The one simple habit of “starting thinner” will help you build faster & with way less frustration
There’s a concept from software engineering that almost nobody talks about in vibe coding and product builder circles. It’s been “discovered” over and over through decades of software engineering and yet goes there’s little alignment on what it’s called (see end note). But what’s important is that it might be the single most useful mental model for anyone building software using AI in 2026.
It’s called a steel thread.
Think about how a bridge gets built. You can’t just start from both sides and hope they meet in the middle — you need foundations, supports, careful sequencing. It’s inherently methodical and sequential. Real-world construction forces you to build piece by piece before you can test if the whole thing works.
Software can be different. You can string a steel thread across the entire river on day one. A thin wire from one bank to the other. It’s not a bridge yet. You can’t drive trucks across it. But you’ve just proven the most important thing: that you can get from one side to the other, in the right place. From there, you build it out progressively. First, someone can pull a bucket across. Then walk across. Then ride a bike. Eventually, you’ve got a full bridge with lanes for cars, bikes, and pedestrians.
That’s the steel threads approach. You build the thinnest possible working end-to-end version first, then expand from there.
The piece-by-piece approach — and why it stalls
Most builders start by building each piece, then connecting them. It’s an intuitive approach. You’ve got a slick frontend. You’ve got the data and maybe a database schema. Maybe you’ve got an API. They’re all well thought out in isolation. Then comes the connection phase… and you discover the data shape your frontend assumes doesn’t match what your database has, and your API is entirely different again. The auth layer you built first has no idea about the user model you built directly in the data schema. Everything needs to be retrofitted. A few months ago, you’d be back to the drawing board, but today you’re still left wasting time and tokens putting your square peg into a round hole.

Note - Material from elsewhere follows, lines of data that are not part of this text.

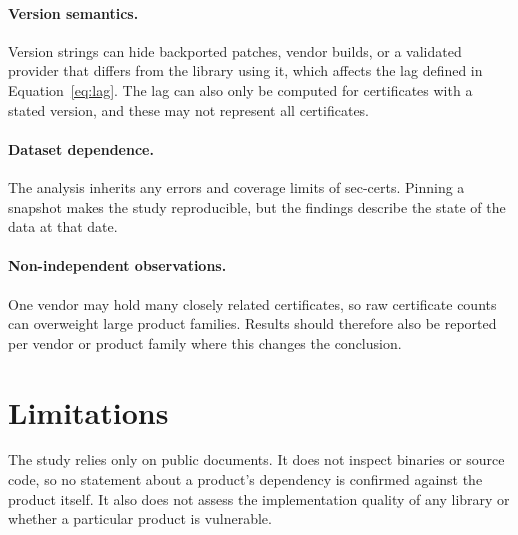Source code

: \paragraph{Version semantics.} Version strings can hide backported patches, vendor builds,
or a validated provider that differs from the library using it, which affects the
lag defined in Equation~\ref{eq:lag}. The lag can also only be computed for certificates
with a stated version, and these may not represent all certificates.

\paragraph{Dataset dependence.} The analysis inherits any errors and coverage limits of
sec-certs. Pinning a snapshot makes the study reproducible, but the findings describe the
state of the data at that date.

\paragraph{Non-independent observations.} One vendor may hold many closely related
certificates, so raw certificate counts can overweight large product families. Results
should therefore also be reported per vendor or product family where this changes the
conclusion.

\section{Limitations}
\label{sec:limitations}

The study relies only on public documents. It does not inspect binaries or source code,
so no statement about a product's dependency is confirmed against the product itself.
It also does not assess the implementation quality of any library or whether a
particular product is vulnerable.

There’s a reason most AI builders end up here. It’s the intuitive way to think about building things. Finish each component, then assemble. It’s how you’d build furniture, or a house, or a car… If you’ve been here, that probably means you’re a logical thinker. But software is different from the physical world, and this approach consistently creates the same headache: your first real test of whether everything works together comes right at the end, when you have the least amount of time and flexibility to fix it.

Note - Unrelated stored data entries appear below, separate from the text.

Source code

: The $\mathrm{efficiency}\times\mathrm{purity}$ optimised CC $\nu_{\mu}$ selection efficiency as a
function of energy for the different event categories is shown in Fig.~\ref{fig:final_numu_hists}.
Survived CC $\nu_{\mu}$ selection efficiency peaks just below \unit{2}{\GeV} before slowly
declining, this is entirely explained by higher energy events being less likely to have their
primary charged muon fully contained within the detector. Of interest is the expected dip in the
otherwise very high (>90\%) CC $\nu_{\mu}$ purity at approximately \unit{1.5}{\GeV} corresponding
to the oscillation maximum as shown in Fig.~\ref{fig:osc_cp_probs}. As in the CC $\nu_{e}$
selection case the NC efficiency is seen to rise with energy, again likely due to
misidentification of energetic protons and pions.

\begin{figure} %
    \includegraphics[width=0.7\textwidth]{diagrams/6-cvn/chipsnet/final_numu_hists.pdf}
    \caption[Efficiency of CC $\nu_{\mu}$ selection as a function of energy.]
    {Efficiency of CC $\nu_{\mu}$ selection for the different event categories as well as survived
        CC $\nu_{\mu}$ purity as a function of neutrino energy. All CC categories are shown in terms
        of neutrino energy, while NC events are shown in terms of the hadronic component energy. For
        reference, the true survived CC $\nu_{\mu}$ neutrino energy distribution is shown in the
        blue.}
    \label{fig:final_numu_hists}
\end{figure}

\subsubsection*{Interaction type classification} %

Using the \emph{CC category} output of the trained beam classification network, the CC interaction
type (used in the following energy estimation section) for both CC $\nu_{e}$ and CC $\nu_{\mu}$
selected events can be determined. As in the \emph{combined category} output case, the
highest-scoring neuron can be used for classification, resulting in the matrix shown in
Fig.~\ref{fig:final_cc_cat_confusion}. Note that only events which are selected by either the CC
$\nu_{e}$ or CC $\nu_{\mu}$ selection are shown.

Why steel threads especially matter when you’re building with AI
When you’re prompting an AI to build something, it will happily do whatever you ask… including building things that don’t connect to each other. AI doesn’t feel integration pain. It doesn’t get that low-grade anxiety of “wait, how do these two things actually talk?” the way an experienced engineer does. Sure, you can prompt it to make sure it’s integrated along the way, but then you’re halfway to adopting the full steel threads approach anyway. Might as well go all in.
But there’s another risk: if you haven’t defined a thin enough steel thread before you start building, you’re asking the AI to hold too much in its head at once. It’ll misinterpret your requirements. It’ll make reasonable-sounding decisions that conflict with decisions it made five prompts ago, and it’ll rewrite all your code for no good reason. You’ll burn through time and tokens watching it work on something impressive that turns out to be subtly wrong or only slightly better than what you had 15 minutes ago. The more you try to specify all at once, the more likely things are to drift from what you actually wanted.

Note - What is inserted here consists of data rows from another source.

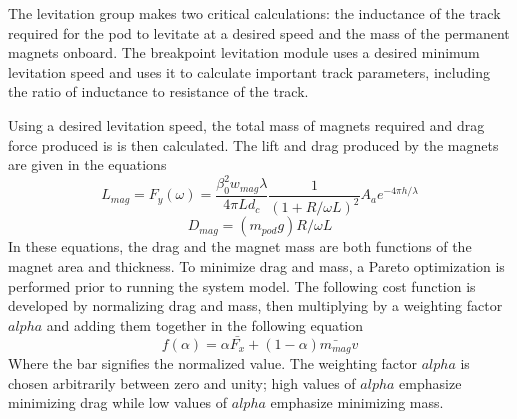 	The levitation group makes two critical calculations: the inductance of the
	track required for the pod to levitate at a desired speed and the mass of
	the permanent magnets onboard. The breakpoint levitation module uses a
	desired minimum levitation speed and uses it to calculate important track
	parameters, including the ratio of inductance to resistance of the track.

	Using a desired levitation speed, the total mass of magnets required and
	drag force produced is is then calculated. The lift and drag produced
	by the magnets are given in the equations
	\begin{equation}
		\label{eq:fy_lev}
		L_{mag} = F_{y}(\omega)=\frac{\beta _{0}^{2}w_{mag}\lambda}{4\pi Ld_{c}}\frac{1}{(1+R/\omega L)^{2}}A_ae^{-4\pi h/\lambda }
	\end{equation}
	\begin{equation}
		\label{eq:dmag}
		D_{mag}=( m_{pod}g)R/\omega L
	\end{equation}
	In these equations, the drag and the magnet mass are both functions of the
	magnet area and thickness. To minimize drag and mass, a Pareto optimization
	is performed prior to running the system model. The following cost function
	is developed by normalizing drag and mass, then multiplying by a weighting
	factor $alpha$ and adding them together in the following equation
	\begin{equation}
		\label{eq:pareto}
		f(\alpha ) = \alpha \bar{F_{x}} + (1-\alpha )\bar{m_{mag}}v
	\end{equation}
	Where the bar signifies the normalized value. The weighting factor $alpha$
	is chosen arbitrarily between zero and unity; high values of $alpha$
	emphasize minimizing drag while low values of $alpha$ emphasize minimizing mass.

A well-defined steel thread fixes this. You’re giving the AI a narrow, concrete goal with a clear definition of done. One input, one output, working end-to-end. That’s how you work systematically through your checklist of features and requirements. Once that thread exists, every subsequent prompt has something real and functional to build on.
What this looks like in practice
Say you’re building an AI-powered reporting tool. The intuitive approach: build the data pipeline, build the analysis layer, build the UI, then try to connect everything. The steel threads approach: get one report — the simplest possible one — to run all the way through. Hardcode whatever you need to. Skip edge cases. Make it ugly. Ship that first.
It’ll feel slow. It won’t feel impressive. But from that moment forward, you have a working system you’re expanding — not a collection of parts waiting to be assembled.
Before you write your next big prompt, ask yourself: what’s the thinnest path through this system that actually does something real? Build that first. Then build the bridge.
Note: The concept of steel threading isn’t remotely new. I was originally exposed to the concept by my engineering counterpart many years ago. More recently, I’ve shared the link to this article by Jade Rubick many, many times. But I found myself sharing a growing chunk of additional context each time. So here we are, with a new article. Like most engineering principles, it goes by many names including: vertical slices, walking skeleton, spike solution, and even “tracer bullets” (The Pragmatic Programmer, 1999).